**Excerpts from a dataset:**
____

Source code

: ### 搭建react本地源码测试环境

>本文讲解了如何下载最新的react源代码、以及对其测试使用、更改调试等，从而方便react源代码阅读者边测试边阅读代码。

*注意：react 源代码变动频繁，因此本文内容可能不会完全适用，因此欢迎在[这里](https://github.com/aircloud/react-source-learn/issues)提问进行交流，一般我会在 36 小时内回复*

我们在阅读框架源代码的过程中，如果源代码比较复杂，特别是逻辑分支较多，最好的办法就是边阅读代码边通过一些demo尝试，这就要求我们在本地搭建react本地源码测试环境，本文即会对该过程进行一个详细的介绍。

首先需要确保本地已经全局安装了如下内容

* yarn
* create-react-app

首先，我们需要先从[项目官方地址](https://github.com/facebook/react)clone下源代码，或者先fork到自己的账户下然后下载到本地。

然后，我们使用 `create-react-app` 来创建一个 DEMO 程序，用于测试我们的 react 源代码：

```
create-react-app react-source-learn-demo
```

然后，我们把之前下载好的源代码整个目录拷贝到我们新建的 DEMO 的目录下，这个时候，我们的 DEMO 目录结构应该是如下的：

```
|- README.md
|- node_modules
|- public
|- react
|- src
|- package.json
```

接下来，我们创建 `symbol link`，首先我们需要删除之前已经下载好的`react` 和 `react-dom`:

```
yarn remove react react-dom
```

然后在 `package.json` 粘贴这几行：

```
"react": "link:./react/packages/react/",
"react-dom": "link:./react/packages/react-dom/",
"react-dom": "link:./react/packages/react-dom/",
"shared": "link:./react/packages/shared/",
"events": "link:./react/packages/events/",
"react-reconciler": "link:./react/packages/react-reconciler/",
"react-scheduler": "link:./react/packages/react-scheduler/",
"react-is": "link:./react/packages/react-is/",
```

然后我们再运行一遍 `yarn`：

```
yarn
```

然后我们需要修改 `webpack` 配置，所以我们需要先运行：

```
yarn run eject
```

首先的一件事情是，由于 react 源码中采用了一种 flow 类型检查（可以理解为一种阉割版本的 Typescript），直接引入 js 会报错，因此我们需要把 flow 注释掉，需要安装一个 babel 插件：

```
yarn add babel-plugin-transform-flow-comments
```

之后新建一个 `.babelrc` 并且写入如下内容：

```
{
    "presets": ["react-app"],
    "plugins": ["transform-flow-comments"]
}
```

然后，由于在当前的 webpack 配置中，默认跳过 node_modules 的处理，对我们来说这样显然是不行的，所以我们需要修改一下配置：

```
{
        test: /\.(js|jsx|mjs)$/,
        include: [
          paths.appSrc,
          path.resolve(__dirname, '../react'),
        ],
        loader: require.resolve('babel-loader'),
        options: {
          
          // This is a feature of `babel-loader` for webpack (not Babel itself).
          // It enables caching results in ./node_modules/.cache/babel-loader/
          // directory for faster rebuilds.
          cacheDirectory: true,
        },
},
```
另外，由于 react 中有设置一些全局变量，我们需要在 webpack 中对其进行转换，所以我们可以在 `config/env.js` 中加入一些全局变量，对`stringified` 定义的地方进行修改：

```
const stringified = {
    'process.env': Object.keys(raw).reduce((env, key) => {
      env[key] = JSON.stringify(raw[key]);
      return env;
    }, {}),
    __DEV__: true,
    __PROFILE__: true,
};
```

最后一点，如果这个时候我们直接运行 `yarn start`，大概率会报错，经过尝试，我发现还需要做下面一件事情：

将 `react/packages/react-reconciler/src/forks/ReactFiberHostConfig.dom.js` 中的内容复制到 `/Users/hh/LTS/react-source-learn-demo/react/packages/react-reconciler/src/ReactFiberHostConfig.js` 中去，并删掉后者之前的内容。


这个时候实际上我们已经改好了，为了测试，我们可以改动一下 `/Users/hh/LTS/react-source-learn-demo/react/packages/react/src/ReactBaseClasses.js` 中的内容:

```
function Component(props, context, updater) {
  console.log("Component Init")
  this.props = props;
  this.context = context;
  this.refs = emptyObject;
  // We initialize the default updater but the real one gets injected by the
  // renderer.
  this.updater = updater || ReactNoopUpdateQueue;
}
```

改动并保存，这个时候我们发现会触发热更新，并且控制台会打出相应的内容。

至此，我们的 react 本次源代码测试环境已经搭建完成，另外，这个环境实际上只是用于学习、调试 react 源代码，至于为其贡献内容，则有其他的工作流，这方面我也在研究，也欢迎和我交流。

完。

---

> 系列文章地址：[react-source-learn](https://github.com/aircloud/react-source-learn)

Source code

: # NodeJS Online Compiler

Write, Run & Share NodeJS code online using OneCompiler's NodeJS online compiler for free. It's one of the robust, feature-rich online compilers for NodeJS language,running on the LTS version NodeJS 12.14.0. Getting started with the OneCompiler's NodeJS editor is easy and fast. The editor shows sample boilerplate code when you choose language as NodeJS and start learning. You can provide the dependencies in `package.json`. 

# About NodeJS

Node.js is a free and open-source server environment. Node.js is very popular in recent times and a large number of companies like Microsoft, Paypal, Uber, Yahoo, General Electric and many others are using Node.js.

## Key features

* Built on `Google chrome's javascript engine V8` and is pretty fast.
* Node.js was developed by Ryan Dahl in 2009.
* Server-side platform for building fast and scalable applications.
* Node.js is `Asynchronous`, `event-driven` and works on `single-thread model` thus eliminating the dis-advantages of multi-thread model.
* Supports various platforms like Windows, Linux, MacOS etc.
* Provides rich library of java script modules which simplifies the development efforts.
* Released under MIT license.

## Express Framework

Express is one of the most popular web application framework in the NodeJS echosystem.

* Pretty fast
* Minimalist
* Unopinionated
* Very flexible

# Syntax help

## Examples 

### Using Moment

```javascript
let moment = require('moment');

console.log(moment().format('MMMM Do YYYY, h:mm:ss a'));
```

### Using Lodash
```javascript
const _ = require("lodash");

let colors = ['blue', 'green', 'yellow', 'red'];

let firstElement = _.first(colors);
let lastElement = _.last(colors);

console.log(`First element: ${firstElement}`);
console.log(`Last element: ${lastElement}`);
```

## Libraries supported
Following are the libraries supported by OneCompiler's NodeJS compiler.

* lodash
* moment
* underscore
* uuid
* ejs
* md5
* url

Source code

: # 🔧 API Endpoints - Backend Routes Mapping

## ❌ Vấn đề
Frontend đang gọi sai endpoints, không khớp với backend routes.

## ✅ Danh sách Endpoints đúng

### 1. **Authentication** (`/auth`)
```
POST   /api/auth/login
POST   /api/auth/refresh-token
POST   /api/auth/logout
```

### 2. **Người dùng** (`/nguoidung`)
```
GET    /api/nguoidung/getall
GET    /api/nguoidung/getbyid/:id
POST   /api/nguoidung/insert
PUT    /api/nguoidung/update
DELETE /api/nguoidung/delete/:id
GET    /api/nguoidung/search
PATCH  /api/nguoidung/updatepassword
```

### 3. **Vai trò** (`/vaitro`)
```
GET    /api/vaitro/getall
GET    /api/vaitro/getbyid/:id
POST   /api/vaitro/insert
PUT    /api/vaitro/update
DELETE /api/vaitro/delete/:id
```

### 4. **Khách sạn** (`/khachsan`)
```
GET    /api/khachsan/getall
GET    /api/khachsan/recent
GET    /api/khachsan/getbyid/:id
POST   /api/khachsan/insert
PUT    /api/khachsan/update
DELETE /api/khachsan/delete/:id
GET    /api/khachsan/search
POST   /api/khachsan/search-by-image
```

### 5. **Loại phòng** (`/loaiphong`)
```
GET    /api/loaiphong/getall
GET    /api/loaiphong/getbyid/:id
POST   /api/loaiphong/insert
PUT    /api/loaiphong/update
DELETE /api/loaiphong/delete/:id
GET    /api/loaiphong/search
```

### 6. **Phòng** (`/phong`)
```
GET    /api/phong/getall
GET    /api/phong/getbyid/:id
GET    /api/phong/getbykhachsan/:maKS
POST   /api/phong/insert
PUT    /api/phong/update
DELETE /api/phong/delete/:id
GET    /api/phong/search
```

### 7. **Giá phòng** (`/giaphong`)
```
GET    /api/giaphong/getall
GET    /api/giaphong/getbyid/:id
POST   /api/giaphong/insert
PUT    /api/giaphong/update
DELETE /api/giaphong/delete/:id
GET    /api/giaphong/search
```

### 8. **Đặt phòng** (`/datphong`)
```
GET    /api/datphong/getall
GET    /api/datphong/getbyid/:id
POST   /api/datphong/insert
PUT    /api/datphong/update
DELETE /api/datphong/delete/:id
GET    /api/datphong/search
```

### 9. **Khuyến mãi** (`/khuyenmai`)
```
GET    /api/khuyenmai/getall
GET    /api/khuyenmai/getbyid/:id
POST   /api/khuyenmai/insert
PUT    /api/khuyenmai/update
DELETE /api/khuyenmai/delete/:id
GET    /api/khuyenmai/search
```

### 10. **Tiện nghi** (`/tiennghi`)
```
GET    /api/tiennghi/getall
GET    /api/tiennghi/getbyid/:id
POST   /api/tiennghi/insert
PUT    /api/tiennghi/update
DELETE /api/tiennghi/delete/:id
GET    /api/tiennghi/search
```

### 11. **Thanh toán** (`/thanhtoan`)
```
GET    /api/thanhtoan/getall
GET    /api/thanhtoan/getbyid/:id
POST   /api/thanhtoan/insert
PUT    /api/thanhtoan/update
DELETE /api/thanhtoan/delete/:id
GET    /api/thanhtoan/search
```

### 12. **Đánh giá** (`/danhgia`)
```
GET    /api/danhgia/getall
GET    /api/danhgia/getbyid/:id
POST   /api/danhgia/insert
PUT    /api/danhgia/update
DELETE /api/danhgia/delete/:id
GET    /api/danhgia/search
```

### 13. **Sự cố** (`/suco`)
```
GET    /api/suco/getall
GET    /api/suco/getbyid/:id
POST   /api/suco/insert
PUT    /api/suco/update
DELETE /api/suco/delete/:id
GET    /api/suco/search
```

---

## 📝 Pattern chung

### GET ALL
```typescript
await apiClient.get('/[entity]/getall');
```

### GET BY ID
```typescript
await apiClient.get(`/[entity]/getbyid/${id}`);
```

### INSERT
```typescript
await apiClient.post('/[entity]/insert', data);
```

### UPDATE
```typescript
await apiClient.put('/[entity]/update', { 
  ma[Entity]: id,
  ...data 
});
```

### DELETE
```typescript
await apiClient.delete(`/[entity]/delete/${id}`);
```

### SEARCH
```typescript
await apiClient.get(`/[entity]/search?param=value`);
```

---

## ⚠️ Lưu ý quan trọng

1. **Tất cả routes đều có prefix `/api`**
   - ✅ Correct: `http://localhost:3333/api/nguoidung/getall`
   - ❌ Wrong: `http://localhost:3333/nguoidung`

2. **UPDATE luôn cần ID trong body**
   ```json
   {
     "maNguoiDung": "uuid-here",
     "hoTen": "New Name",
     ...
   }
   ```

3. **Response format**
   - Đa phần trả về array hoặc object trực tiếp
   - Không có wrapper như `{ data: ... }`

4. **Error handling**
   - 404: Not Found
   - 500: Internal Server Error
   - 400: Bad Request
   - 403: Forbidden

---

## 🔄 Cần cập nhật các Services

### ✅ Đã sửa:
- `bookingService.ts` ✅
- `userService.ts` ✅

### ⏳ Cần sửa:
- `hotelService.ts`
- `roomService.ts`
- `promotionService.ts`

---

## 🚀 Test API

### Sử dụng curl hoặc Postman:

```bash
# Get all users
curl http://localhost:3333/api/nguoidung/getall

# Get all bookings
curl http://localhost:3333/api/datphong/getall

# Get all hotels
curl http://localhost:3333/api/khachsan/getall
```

____

**DIRECTIONS FOR THIS TASK:** Check each line of the records for the string "webpack" and copy those that have it.

**ANSWER SECTION:**
然后我们需要修改 `webpack` 配置，所以我们需要先运行：
然后，由于在当前的 webpack 配置中，默认跳过 node_modules 的处理，对我们来说这样显然是不行的，所以我们需要修改一下配置：
          // This is a feature of `babel-loader` for webpack (not Babel itself).
另外，由于 react 中有设置一些全局变量，我们需要在 webpack 中对其进行转换，所以我们可以在 `config/env.js` 中加入一些全局变量，对`stringified` 定义的地方进行修改：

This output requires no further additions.